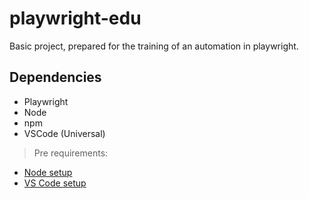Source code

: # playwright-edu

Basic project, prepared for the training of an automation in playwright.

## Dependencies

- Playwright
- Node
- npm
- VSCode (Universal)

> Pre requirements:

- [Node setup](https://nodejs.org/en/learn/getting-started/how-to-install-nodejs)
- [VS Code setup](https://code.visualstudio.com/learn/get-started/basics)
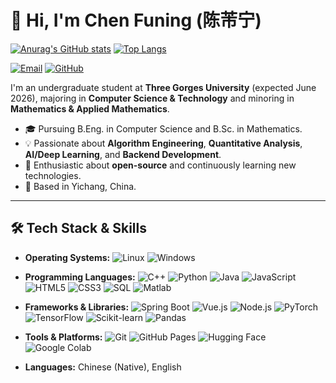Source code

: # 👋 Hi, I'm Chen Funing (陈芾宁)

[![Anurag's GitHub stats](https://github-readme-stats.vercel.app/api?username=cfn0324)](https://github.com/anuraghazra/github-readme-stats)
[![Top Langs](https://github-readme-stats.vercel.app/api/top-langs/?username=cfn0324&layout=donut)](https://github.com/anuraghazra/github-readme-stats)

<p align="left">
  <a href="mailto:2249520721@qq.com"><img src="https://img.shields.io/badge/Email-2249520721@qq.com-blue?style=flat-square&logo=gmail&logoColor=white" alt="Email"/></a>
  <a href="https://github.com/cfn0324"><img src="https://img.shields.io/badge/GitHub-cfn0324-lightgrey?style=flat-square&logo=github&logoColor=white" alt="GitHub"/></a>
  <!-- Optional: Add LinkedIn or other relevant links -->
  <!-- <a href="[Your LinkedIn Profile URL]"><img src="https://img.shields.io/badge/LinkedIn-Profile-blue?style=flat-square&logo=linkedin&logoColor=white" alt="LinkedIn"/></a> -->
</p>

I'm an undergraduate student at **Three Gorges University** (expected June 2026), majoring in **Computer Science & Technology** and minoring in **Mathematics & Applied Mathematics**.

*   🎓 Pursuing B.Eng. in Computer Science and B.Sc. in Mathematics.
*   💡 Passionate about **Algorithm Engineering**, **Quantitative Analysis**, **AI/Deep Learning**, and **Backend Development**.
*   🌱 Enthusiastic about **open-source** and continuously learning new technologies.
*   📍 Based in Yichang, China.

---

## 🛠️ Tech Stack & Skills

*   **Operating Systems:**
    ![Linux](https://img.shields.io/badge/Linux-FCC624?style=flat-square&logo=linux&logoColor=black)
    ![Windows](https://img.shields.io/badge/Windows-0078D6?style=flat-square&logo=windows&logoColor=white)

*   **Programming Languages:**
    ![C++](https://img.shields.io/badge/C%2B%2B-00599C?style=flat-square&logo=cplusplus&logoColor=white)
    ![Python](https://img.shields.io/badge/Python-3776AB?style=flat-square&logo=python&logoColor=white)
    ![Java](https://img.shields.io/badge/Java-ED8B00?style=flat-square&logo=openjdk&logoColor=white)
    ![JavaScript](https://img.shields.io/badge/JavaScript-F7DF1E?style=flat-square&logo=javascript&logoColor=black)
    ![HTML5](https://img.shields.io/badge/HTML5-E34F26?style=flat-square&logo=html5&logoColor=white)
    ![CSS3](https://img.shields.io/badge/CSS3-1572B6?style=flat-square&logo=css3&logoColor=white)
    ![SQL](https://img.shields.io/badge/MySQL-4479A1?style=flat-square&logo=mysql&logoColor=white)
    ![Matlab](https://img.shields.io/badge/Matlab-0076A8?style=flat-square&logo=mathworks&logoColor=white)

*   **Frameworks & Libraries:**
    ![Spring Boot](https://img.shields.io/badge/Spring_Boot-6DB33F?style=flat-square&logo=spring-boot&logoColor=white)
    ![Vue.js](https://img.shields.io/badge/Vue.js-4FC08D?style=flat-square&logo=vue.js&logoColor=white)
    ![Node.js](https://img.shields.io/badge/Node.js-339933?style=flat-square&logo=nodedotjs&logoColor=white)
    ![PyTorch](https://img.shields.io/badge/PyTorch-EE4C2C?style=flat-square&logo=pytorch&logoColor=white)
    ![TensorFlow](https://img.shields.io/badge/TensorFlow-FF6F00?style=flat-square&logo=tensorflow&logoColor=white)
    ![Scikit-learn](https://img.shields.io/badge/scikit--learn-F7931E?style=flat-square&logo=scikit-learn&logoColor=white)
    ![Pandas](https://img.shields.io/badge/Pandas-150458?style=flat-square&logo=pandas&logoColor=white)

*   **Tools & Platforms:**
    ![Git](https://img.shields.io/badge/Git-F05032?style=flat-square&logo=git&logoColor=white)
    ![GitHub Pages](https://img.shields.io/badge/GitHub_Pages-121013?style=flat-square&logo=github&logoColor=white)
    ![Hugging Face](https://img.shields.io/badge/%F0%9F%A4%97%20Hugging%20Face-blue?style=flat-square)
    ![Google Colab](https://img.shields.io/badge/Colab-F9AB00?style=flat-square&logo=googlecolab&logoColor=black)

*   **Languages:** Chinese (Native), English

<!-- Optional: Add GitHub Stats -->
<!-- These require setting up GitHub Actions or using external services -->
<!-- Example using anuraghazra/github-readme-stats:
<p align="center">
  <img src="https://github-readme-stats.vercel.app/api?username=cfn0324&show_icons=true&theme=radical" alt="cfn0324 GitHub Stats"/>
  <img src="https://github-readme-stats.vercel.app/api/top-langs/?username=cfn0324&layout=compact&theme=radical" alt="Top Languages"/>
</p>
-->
+++
### Task to complete
Each entry above is to be written out again unchanged, apart from the pictures, which are left out.

### Response to this exercise
Source code

: # playwright-edu

Basic project, prepared for the training of an automation in playwright.

## Dependencies

- Playwright
- Node
- npm
- VSCode (Universal)

> Pre requirements:

- [Node setup](https://nodejs.org/en/learn/getting-started/how-to-install-nodejs)
- [VS Code setup](https://code.visualstudio.com/learn/get-started/basics)
Source code

: # 👋 Hi, I'm Chen Funing (陈芾宁)

[![Anurag's GitHub stats](https://github-readme-stats.vercel.app/api?username=cfn0324)](https://github.com/anuraghazra/github-readme-stats)
[![Top Langs](https://github-readme-stats.vercel.app/api/top-langs/?username=cfn0324&layout=donut)](https://github.com/anuraghazra/github-readme-stats)

<p align="left">
  <a href="mailto:2249520721@qq.com"><img src="https://img.shields.io/badge/Email-2249520721@qq.com-blue?style=flat-square&logo=gmail&logoColor=white" alt="Email"/></a>
  <a href="https://github.com/cfn0324"><img src="https://img.shields.io/badge/GitHub-cfn0324-lightgrey?style=flat-square&logo=github&logoColor=white" alt="GitHub"/></a>
  <!-- Optional: Add LinkedIn or other relevant links -->
  <!-- <a href="[Your LinkedIn Profile URL]"><img src="https://img.shields.io/badge/LinkedIn-Profile-blue?style=flat-square&logo=linkedin&logoColor=white" alt="LinkedIn"/></a> -->
</p>

I'm an undergraduate student at **Three Gorges University** (expected June 2026), majoring in **Computer Science & Technology** and minoring in **Mathematics & Applied Mathematics**.

*   🎓 Pursuing B.Eng. in Computer Science and B.Sc. in Mathematics.
*   💡 Passionate about **Algorithm Engineering**, **Quantitative Analysis**, **AI/Deep Learning**, and **Backend Development**.
*   🌱 Enthusiastic about **open-source** and continuously learning new technologies.
*   📍 Based in Yichang, China.

---

## 🛠️ Tech Stack & Skills

*   **Operating Systems:**
    ![Linux](https://img.shields.io/badge/Linux-FCC624?style=flat-square&logo=linux&logoColor=black)
    ![Windows](https://img.shields.io/badge/Windows-0078D6?style=flat-square&logo=windows&logoColor=white)

*   **Programming Languages:**
    ![C++](https://img.shields.io/badge/C%2B%2B-00599C?style=flat-square&logo=cplusplus&logoColor=white)
    ![Python](https://img.shields.io/badge/Python-3776AB?style=flat-square&logo=python&logoColor=white)
    ![Java](https://img.shields.io/badge/Java-ED8B00?style=flat-square&logo=openjdk&logoColor=white)
    ![JavaScript](https://img.shields.io/badge/JavaScript-F7DF1E?style=flat-square&logo=javascript&logoColor=black)
    ![HTML5](https://img.shields.io/badge/HTML5-E34F26?style=flat-square&logo=html5&logoColor=white)
    ![CSS3](https://img.shields.io/badge/CSS3-1572B6?style=flat-square&logo=css3&logoColor=white)
    ![SQL](https://img.shields.io/badge/MySQL-4479A1?style=flat-square&logo=mysql&logoColor=white)
    ![Matlab](https://img.shields.io/badge/Matlab-0076A8?style=flat-square&logo=mathworks&logoColor=white)

*   **Frameworks & Libraries:**
    ![Spring Boot](https://img.shields.io/badge/Spring_Boot-6DB33F?style=flat-square&logo=spring-boot&logoColor=white)
    ![Vue.js](https://img.shields.io/badge/Vue.js-4FC08D?style=flat-square&logo=vue.js&logoColor=white)
    ![Node.js](https://img.shields.io/badge/Node.js-339933?style=flat-square&logo=nodedotjs&logoColor=white)
    ![PyTorch](https://img.shields.io/badge/PyTorch-EE4C2C?style=flat-square&logo=pytorch&logoColor=white)
    ![TensorFlow](https://img.shields.io/badge/TensorFlow-FF6F00?style=flat-square&logo=tensorflow&logoColor=white)
    ![Scikit-learn](https://img.shields.io/badge/scikit--learn-F7931E?style=flat-square&logo=scikit-learn&logoColor=white)
    ![Pandas](https://img.shields.io/badge/Pandas-150458?style=flat-square&logo=pandas&logoColor=white)

*   **Tools & Platforms:**
    ![Git](https://img.shields.io/badge/Git-F05032?style=flat-square&logo=git&logoColor=white)
    ![GitHub Pages](https://img.shields.io/badge/GitHub_Pages-121013?style=flat-square&logo=github&logoColor=white)
    ![Hugging Face](https://img.shields.io/badge/%F0%9F%A4%97%20Hugging%20Face-blue?style=flat-square)
    ![Google Colab](https://img.shields.io/badge/Colab-F9AB00?style=flat-square&logo=googlecolab&logoColor=black)

*   **Languages:** Chinese (Native), English

<!-- Optional: Add GitHub Stats -->
<!-- These require setting up GitHub Actions or using external services -->
<!-- Example using anuraghazra/github-readme-stats:
<p align="center">
  <img src="https://github-readme-stats.vercel.app/api?username=cfn0324&show_icons=true&theme=radical" alt="cfn0324 GitHub Stats"/>
  <img src="https://github-readme-stats.vercel.app/api/top-langs/?username=cfn0324&layout=compact&theme=radical" alt="Top Languages"/>
</p>
-->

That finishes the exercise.